暫くは、無気力に海を眺めていたジンは思い直した。
 
自分がここにいるのは大事な任務の為だ、自身の準備不足が悪いと、既に日は落ち辺りは真っ暗の海で、ジン気持ちを切り替える為、この時ばかりは誰もいない海に感謝して大声をだした

『やるぞーー…!!』

静かな海でジンの声は遥か遠くまで響いていた、ジンはスッキリした顔で、夜の海これから自分が何をすべきかどう打開していくか考えようとした時
 
海から気配を感じた。
 
直ぐ様ジンは腰に差した刀を抜けるよう構え、気配をさぐった
 
(でかいな、、確実に海の魔物だろうが、、一匹、?)

ジンは気配がどんどん近づいて来てるのは感じてきたが、その気配が妙な事に疑問を感じていた、海の上は暗いが先程までみえる距離に何もいなかった事と気配を感じるのが自身の下からなので確実に海の生物なのは間違いなかったが、気配は複数でもあり単体のような不思議な感じだったからだ。

その不気味な気配が徐々に近づくと共にジンが乗る船の周囲が波立ち始め、衝撃共にジンの乗る船は何かに乗り上げたかのように跳ねあがった。
 
ジンは跳ねあがった船に合わせるよう跳び上がりバランスを保つと刀を抜いて、船を跳ね上げると共に正体の一部をさらけ出していた魔物をみた。
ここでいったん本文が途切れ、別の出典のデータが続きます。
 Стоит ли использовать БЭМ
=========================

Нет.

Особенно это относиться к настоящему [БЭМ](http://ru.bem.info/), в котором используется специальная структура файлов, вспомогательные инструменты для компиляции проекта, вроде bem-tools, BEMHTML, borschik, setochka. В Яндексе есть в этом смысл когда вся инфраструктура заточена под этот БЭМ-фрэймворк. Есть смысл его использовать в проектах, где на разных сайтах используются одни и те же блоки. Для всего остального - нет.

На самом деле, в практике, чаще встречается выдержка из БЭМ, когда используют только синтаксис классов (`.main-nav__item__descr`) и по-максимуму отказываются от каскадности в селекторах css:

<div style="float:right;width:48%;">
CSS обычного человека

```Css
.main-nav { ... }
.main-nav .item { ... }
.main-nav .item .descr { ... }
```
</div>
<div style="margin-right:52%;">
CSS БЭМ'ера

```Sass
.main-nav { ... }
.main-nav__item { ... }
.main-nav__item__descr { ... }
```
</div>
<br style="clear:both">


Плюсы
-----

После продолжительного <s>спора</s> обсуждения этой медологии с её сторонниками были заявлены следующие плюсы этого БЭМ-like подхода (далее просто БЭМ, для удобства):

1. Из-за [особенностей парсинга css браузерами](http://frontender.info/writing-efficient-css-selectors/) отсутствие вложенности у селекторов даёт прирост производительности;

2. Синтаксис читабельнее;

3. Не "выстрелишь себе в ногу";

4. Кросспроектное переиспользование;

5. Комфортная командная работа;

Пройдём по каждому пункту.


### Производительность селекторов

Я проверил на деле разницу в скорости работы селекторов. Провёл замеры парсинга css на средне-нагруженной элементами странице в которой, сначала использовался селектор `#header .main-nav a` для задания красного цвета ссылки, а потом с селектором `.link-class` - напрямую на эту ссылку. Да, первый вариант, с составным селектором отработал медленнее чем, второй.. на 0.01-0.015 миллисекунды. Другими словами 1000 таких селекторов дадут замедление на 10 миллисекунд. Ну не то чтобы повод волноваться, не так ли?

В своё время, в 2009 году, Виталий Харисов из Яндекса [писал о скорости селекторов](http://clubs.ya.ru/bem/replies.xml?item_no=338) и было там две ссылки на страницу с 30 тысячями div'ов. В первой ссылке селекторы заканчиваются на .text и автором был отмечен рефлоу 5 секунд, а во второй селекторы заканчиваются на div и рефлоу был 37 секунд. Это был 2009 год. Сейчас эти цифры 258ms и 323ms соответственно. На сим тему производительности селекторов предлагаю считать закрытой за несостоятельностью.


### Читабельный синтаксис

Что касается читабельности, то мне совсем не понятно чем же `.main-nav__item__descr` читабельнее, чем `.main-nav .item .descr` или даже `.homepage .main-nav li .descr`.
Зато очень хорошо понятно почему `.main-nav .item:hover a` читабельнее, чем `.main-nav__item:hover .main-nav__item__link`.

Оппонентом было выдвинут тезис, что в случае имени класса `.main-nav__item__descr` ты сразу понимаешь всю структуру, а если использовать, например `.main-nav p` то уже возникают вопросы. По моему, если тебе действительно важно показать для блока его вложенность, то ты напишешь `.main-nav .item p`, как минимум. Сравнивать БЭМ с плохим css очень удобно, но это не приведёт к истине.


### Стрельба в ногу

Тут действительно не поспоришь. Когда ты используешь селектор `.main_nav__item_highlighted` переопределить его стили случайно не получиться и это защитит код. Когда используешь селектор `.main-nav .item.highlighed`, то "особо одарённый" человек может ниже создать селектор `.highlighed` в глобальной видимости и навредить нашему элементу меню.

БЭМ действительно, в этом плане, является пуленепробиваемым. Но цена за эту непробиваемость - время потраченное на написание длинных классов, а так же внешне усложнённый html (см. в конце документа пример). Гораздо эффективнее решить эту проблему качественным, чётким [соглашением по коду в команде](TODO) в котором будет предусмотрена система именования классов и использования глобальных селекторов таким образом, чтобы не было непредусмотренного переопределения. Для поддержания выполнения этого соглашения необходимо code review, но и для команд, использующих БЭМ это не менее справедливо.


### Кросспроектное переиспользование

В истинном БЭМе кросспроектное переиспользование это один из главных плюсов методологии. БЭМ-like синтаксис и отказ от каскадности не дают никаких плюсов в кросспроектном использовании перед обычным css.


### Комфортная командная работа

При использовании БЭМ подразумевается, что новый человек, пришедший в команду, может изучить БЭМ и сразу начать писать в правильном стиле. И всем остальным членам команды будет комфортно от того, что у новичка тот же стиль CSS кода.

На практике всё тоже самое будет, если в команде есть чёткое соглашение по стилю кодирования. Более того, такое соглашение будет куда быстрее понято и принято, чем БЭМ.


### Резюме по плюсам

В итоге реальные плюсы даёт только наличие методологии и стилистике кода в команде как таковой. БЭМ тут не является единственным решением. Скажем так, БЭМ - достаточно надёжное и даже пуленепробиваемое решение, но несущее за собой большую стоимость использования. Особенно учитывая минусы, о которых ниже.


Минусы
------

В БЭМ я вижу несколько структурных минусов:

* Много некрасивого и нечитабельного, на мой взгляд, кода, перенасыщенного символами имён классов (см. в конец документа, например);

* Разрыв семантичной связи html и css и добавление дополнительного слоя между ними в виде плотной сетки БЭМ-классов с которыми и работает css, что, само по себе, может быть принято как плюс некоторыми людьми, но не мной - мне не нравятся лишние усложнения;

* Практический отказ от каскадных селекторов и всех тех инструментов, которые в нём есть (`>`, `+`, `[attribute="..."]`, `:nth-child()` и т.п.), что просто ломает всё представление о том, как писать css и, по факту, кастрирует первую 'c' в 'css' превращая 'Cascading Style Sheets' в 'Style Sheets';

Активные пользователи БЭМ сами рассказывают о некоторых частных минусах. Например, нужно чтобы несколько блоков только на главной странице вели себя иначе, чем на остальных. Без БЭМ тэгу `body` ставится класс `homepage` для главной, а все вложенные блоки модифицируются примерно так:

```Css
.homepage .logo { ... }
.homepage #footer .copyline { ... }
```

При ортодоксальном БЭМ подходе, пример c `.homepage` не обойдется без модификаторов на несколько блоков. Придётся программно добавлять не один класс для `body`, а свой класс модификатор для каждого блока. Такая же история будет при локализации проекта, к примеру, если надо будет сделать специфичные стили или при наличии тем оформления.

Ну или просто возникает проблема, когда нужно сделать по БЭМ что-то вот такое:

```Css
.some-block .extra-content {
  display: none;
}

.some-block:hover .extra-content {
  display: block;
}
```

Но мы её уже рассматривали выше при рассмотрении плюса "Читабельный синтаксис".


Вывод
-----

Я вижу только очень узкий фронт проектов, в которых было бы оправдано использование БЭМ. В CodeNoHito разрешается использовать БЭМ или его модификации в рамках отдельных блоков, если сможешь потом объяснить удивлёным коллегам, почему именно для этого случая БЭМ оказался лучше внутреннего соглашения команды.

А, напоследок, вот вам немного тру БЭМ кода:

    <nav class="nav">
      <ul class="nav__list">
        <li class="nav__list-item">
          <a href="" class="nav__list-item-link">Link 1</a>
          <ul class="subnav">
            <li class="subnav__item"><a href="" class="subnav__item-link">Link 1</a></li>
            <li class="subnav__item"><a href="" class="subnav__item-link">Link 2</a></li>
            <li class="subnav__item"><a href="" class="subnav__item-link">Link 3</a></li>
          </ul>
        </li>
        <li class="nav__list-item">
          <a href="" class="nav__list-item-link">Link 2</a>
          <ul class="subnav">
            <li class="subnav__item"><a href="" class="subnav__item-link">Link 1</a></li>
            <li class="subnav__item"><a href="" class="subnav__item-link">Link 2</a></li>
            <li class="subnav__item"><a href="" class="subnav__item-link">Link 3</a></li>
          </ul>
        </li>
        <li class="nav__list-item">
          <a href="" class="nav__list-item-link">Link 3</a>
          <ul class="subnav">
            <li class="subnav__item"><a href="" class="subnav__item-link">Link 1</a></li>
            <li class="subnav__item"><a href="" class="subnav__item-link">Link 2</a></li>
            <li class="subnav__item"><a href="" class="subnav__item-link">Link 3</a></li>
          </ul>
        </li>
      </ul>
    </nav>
ジンを跳ね上げたのは魔物の長い背中だったようだ、今や長い身体の所々を海の外へと覗かせていた魔物は頭を確認する事はできなかったが、巨大な海蛇ようだとジンは考えた。

ジンはその魔物が実際なんなのか確認する事もなく、船の近くから覗かせた身体の一部に飛び移ると、刀で切り裂いた。
 
魔物は切られた衝撃からか、激しい動きと共に、暴れだした。
ジンを振り落とされないよう、切りつけた刀をそのまま魔物の身体に突き刺して掴まった。

凄まじい速さで海の中、外へと繰り返し身体を出し入れして暴れる魔物は、必死にしがみつき離れないジンを引き剥がそうと全ての身体を海に沈め潜りだした。

ジンは必死に息を止め、魔物に刺さった刀にしがみついていた。
 
しかし凄まじい水の抵抗により身体が持たなくなっていきこのままでは海面に戻れなくなると思ったジンは刺さってる刀を何とか抜き、魔物から離れる事に成功した。
 
暗い海の中で近くを通りすぎる魔物の身体しか確認できなかったが、その長い身体が全て通りすぎたと思った時ジンはみた、方向的には海の其処に潜っていたのが頭の筈だが、ジンが尾だと思っていた場所には頭が、、顔があった。
 
両目は2つあり大きな目に、口だけありジンを恨みの表情で見つめ海の其処に沈んでいく身体から逆らうよう、顔はジンにむけてヘビのような舌を伸ばしたが、ジンは水の中にも関わらず刀を振り、刀も水の中で抵抗をまるで感じさせない切れ味で舌を切り裂いた。
 
顔は海の其処に沈んでいく身体に連れられながら苦しみの表情で姿が見えなくなっていった。

ジンはやっとの事で海面にあがり、自身が乗っていた船を探すが、波がたつ夜の海で船を探すのは困難だった
それでも何とか遠く離れた先に、静かに浮かぶ物をみつけジンは必死に泳いだ。

近づくにつれ徐々にみえてきた、それは船ではなく、ジンが積んでいた水樽だった。
 
ジンの乗っていた船は魔物が暴れた事により既に沈んでいたようで、水樽を残しもうその姿を見つけるのは難しかった。
 
ジンは水だけは確保できたと喜び、もう戻ることも叶わいと、仕方なしに水樽と共に航海を続ける事にした。

夜の海をどれぐらい泳いだというよりは流れたのかジンには分からなかったが、夜の海は徐々に朝の光が顔を出し始め、夜が明ける頃合いになりだした。
 
ジンは疲労と寒さにより疲れ始めており、このままでは大陸になんて到底つかない、その前に死んでしまうと考えてはいたが打開策を思いつく事はできず、精神を振り絞りひたすら西だと思ってる方向に水樽と共に向かっていた。